Some of my friendships had shifted and/or ended, a few of my friends who owned businesses had gone back into corporate life for various reasons, so they were less available. I think also with the rising cost of eating out, I wasn’t going to work from cafes and restaurants as much anymore, so there was no background noise either. When the only voices you hear are Real Housewives screaming at one another, it can get overwhelming. 

I also took on a client where I did all of their marketing. Online, offline, social media, website content, strategy – the whole shebang. And I loved it, I loved getting my teeth well and truly stuck in and seeing all of the results aligning together. I love doing the social media for clients, and for many I do blog posts and Newsletters too – but taking control of everything felt great and I figured the easiest way to replicate this was with a job.

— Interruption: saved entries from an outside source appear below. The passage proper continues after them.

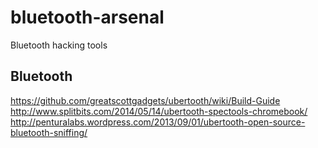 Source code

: # bluetooth-arsenal
Bluetooth hacking tools


## Bluetooth

 https://github.com/greatscottgadgets/ubertooth/wiki/Build-Guide
 http://www.splitbits.com/2014/05/14/ubertooth-spectools-chromebook/
 http://penturalabs.wordpress.com/2013/09/01/ubertooth-open-source-bluetooth-sniffing/
  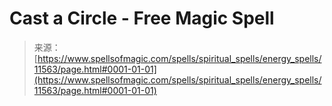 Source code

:<!--yml
category: 未分类
date: 2024-06-12 18:48:54
-->

# Cast a Circle - Free Magic Spell

> 来源：[https://www.spellsofmagic.com/spells/spiritual_spells/energy_spells/11563/page.html#0001-01-01](https://www.spellsofmagic.com/spells/spiritual_spells/energy_spells/11563/page.html#0001-01-01) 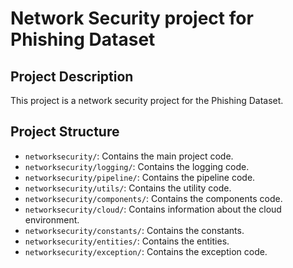 # Network Security project for Phishing Dataset

## Project Description

This project is a network security project for the Phishing Dataset.

## Project Structure

- `networksecurity/`: Contains the main project code.
- `networksecurity/logging/`: Contains the logging code.
- `networksecurity/pipeline/`: Contains the pipeline code.
- `networksecurity/utils/`: Contains the utility code.
- `networksecurity/components/`: Contains the components code.
- `networksecurity/cloud/`: Contains information about the cloud environment.
- `networksecurity/constants/`: Contains the constants.
- `networksecurity/entities/`: Contains the entities.
- `networksecurity/exception/`: Contains the exception code.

2 years ago now, I had a client where by accident more than design, I ended up in their offices one a week to do the same I had a blast. I’m still friends with some of them now, I felt part of a team, I had matching hats and everything! I got invited to some social events, people to chat to in the pub (some of them lived in my village) and just that feeling of camaraderie. I realised that was what I wanted to replicate, so I put a post out on LinkedIn looking for it. 

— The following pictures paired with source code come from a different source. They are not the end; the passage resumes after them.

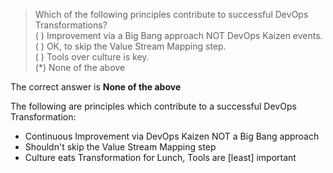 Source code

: > Which of the following principles contribute to successful DevOps Transformations?  
( ) Improvement via a Big Bang approach NOT DevOps Kaizen events.  
( ) OK, to skip the Value Stream Mapping step.  
( ) Tools over culture is key.  
(*) None of the above  

The correct answer is **None of the above**  

The following are principles which contribute to a successful DevOps Transformation:  

- Continuous Improvement via DevOps Kaizen NOT a Big Bang approach  
- Shouldn't skip the Value Stream Mapping step  
- Culture eats Transformation for Lunch, Tools are [least] important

Anyway, I guess that the rest is history. A business owner reached out, they’re based in my village and my sister works there so it was all very convenient and comfortable. Then in actual fact, another company reached out to me so now I technically have two jobs! 

Okay thanks for story time Becka but how has this helped Trax Media with it’s own clients?

Well, I have the time to dedicate to testing. Testing platforms, strategies, ideas. And if something works, I can implement that back to my clients where I don’t have the time (and they don’t have the budget) for me to test such things.

I’m also refreshed, speaking to people, being part of a team, means that on the days I do spend at home to work on Trax – I’m ready for it and I relish in it. I’ve fallen back in love with my solo working and blasting through my Trax to-do list. 

I think it’s also made me more organised, because I no longer have 5+ days to get things done. I have a Tuesday, Thursday & Friday and I have to fit the horse in plus any other hobbies too. So I’m far more organised with my time and have found it’s made me way more productive. I can’t put anything off until tomorrow, I have to be productive today (I fear I may have gone too far the opposite way with this, but that’s a story for another day).

All in all, working just one day a week surrounded by people has totally re-energised me, it’s challenged me to look at things differently, to restructure my life, it’s inspired me with new ideas and allowed me the time to ensure I’m working in the best way possible for all of my clients.

Sometimes, we put ourselves into boxes and feel like we can’t break out of them, I certainly worried about the perception of me, business owner, getting a job. Would it be seen as a failure when it was merely an extra string to my bow? Was I telling the universe I didn’t want my business anymore? But then I realised it’s no different to being Mum and business owner, horse rider and runner, girlfriend and best friend. I can be many things and become my most fulfilled self in the process.